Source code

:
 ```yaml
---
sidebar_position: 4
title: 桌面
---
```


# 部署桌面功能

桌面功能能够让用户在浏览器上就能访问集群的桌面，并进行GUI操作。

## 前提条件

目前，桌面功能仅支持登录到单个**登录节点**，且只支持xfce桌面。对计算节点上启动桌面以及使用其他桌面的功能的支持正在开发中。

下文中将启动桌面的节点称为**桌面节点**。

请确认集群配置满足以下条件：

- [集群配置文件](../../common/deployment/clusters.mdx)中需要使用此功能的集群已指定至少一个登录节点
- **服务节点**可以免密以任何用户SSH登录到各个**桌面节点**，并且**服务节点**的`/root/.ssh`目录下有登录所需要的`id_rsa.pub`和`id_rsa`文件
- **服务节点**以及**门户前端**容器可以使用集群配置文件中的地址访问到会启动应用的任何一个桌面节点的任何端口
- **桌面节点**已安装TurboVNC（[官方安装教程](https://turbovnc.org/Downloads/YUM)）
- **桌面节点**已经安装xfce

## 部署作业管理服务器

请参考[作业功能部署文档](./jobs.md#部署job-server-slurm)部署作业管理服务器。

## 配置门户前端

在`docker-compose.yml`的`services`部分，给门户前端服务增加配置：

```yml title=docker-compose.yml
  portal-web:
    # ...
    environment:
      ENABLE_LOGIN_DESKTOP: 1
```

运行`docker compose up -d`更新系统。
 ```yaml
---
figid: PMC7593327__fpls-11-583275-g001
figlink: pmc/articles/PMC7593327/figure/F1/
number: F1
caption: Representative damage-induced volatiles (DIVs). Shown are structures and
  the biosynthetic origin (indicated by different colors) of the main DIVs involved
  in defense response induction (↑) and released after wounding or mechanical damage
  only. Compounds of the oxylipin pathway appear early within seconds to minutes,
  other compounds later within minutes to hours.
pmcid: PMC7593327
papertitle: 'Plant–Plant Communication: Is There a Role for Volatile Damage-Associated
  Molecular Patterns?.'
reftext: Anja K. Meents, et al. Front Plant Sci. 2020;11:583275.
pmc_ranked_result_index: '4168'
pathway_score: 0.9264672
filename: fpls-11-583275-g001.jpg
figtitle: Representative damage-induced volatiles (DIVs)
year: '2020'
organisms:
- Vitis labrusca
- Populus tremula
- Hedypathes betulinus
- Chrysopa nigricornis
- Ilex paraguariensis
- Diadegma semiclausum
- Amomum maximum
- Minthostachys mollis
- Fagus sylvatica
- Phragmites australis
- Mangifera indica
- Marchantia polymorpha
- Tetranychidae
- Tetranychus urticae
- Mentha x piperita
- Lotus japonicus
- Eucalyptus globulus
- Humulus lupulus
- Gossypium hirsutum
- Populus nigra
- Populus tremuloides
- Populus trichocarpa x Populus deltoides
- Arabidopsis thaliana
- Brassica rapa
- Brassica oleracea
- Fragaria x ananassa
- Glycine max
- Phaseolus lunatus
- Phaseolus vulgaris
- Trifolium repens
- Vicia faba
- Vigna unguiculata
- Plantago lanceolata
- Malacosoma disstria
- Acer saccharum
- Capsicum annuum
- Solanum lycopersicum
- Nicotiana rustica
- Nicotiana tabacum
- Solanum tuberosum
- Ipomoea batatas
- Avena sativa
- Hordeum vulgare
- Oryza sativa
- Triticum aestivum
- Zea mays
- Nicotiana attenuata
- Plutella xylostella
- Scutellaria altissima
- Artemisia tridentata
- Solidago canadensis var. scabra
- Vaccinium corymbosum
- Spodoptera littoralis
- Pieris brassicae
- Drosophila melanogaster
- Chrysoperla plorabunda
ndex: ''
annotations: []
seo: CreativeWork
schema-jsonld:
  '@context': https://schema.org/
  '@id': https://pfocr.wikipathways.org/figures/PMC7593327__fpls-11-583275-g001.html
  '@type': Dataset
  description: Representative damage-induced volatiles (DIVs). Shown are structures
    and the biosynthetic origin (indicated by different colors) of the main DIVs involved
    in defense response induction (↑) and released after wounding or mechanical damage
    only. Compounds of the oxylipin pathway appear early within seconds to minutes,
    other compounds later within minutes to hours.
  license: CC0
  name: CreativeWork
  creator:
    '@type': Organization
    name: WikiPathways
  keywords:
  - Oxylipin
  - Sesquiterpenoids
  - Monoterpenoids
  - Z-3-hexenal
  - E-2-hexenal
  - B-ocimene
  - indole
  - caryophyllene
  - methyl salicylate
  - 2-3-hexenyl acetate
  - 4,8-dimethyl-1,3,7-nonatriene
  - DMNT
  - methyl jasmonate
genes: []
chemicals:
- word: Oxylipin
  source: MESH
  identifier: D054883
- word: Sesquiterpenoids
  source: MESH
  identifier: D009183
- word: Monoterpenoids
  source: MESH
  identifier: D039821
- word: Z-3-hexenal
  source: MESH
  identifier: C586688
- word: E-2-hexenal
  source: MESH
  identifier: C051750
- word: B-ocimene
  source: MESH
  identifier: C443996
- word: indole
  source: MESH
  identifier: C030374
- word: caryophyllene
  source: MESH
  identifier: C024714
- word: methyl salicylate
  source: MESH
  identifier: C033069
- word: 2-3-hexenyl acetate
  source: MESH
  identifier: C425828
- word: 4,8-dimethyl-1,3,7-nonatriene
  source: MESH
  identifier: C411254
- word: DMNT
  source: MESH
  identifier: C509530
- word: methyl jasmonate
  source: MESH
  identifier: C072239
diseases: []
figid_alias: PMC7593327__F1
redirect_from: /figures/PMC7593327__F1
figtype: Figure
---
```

################

WHAT YOU ARE ASKED TO DO: Repeat the entries above exactly, leaving nothing out.

RESULT BELOW:
Source code

:
 ```yaml
---
sidebar_position: 4
title: 桌面
---
```


# 部署桌面功能

桌面功能能够让用户在浏览器上就能访问集群的桌面，并进行GUI操作。

## 前提条件

目前，桌面功能仅支持登录到单个**登录节点**，且只支持xfce桌面。对计算节点上启动桌面以及使用其他桌面的功能的支持正在开发中。

下文中将启动桌面的节点称为**桌面节点**。

请确认集群配置满足以下条件：

- [集群配置文件](../../common/deployment/clusters.mdx)中需要使用此功能的集群已指定至少一个登录节点
- **服务节点**可以免密以任何用户SSH登录到各个**桌面节点**，并且**服务节点**的`/root/.ssh`目录下有登录所需要的`id_rsa.pub`和`id_rsa`文件
- **服务节点**以及**门户前端**容器可以使用集群配置文件中的地址访问到会启动应用的任何一个桌面节点的任何端口
- **桌面节点**已安装TurboVNC（[官方安装教程](https://turbovnc.org/Downloads/YUM)）
- **桌面节点**已经安装xfce

## 部署作业管理服务器

请参考[作业功能部署文档](./jobs.md#部署job-server-slurm)部署作业管理服务器。

## 配置门户前端

在`docker-compose.yml`的`services`部分，给门户前端服务增加配置：

```yml title=docker-compose.yml
  portal-web:
    # ...
    environment:
      ENABLE_LOGIN_DESKTOP: 1
```

运行`docker compose up -d`更新系统。
 ```yaml
---
figid: PMC7593327__fpls-11-583275-g001
figlink: pmc/articles/PMC7593327/figure/F1/
number: F1
caption: Representative damage-induced volatiles (DIVs). Shown are structures and
  the biosynthetic origin (indicated by different colors) of the main DIVs involved
  in defense response induction (↑) and released after wounding or mechanical damage
  only. Compounds of the oxylipin pathway appear early within seconds to minutes,
  other compounds later within minutes to hours.
pmcid: PMC7593327
papertitle: 'Plant–Plant Communication: Is There a Role for Volatile Damage-Associated
  Molecular Patterns?.'
reftext: Anja K. Meents, et al. Front Plant Sci. 2020;11:583275.
pmc_ranked_result_index: '4168'
pathway_score: 0.9264672
filename: fpls-11-583275-g001.jpg
figtitle: Representative damage-induced volatiles (DIVs)
year: '2020'
organisms:
- Vitis labrusca
- Populus tremula
- Hedypathes betulinus
- Chrysopa nigricornis
- Ilex paraguariensis
- Diadegma semiclausum
- Amomum maximum
- Minthostachys mollis
- Fagus sylvatica
- Phragmites australis
- Mangifera indica
- Marchantia polymorpha
- Tetranychidae
- Tetranychus urticae
- Mentha x piperita
- Lotus japonicus
- Eucalyptus globulus
- Humulus lupulus
- Gossypium hirsutum
- Populus nigra
- Populus tremuloides
- Populus trichocarpa x Populus deltoides
- Arabidopsis thaliana
- Brassica rapa
- Brassica oleracea
- Fragaria x ananassa
- Glycine max
- Phaseolus lunatus
- Phaseolus vulgaris
- Trifolium repens
- Vicia faba
- Vigna unguiculata
- Plantago lanceolata
- Malacosoma disstria
- Acer saccharum
- Capsicum annuum
- Solanum lycopersicum
- Nicotiana rustica
- Nicotiana tabacum
- Solanum tuberosum
- Ipomoea batatas
- Avena sativa
- Hordeum vulgare
- Oryza sativa
- Triticum aestivum
- Zea mays
- Nicotiana attenuata
- Plutella xylostella
- Scutellaria altissima
- Artemisia tridentata
- Solidago canadensis var. scabra
- Vaccinium corymbosum
- Spodoptera littoralis
- Pieris brassicae
- Drosophila melanogaster
- Chrysoperla plorabunda
ndex: ''
annotations: []
seo: CreativeWork
schema-jsonld:
  '@context': https://schema.org/
  '@id': https://pfocr.wikipathways.org/figures/PMC7593327__fpls-11-583275-g001.html
  '@type': Dataset
  description: Representative damage-induced volatiles (DIVs). Shown are structures
    and the biosynthetic origin (indicated by different colors) of the main DIVs involved
    in defense response induction (↑) and released after wounding or mechanical damage
    only. Compounds of the oxylipin pathway appear early within seconds to minutes,
    other compounds later within minutes to hours.
  license: CC0
  name: CreativeWork
  creator:
    '@type': Organization
    name: WikiPathways
  keywords:
  - Oxylipin
  - Sesquiterpenoids
  - Monoterpenoids
  - Z-3-hexenal
  - E-2-hexenal
  - B-ocimene
  - indole
  - caryophyllene
  - methyl salicylate
  - 2-3-hexenyl acetate
  - 4,8-dimethyl-1,3,7-nonatriene
  - DMNT
  - methyl jasmonate
genes: []
chemicals:
- word: Oxylipin
  source: MESH
  identifier: D054883
- word: Sesquiterpenoids
  source: MESH
  identifier: D009183
- word: Monoterpenoids
  source: MESH
  identifier: D039821
- word: Z-3-hexenal
  source: MESH
  identifier: C586688
- word: E-2-hexenal
  source: MESH
  identifier: C051750
- word: B-ocimene
  source: MESH
  identifier: C443996
- word: indole
  source: MESH
  identifier: C030374
- word: caryophyllene
  source: MESH
  identifier: C024714
- word: methyl salicylate
  source: MESH
  identifier: C033069
- word: 2-3-hexenyl acetate
  source: MESH
  identifier: C425828
- word: 4,8-dimethyl-1,3,7-nonatriene
  source: MESH
  identifier: C411254
- word: DMNT
  source: MESH
  identifier: C509530
- word: methyl jasmonate
  source: MESH
  identifier: C072239
diseases: []
figid_alias: PMC7593327__F1
redirect_from: /figures/PMC7593327__F1
figtype: Figure
---
```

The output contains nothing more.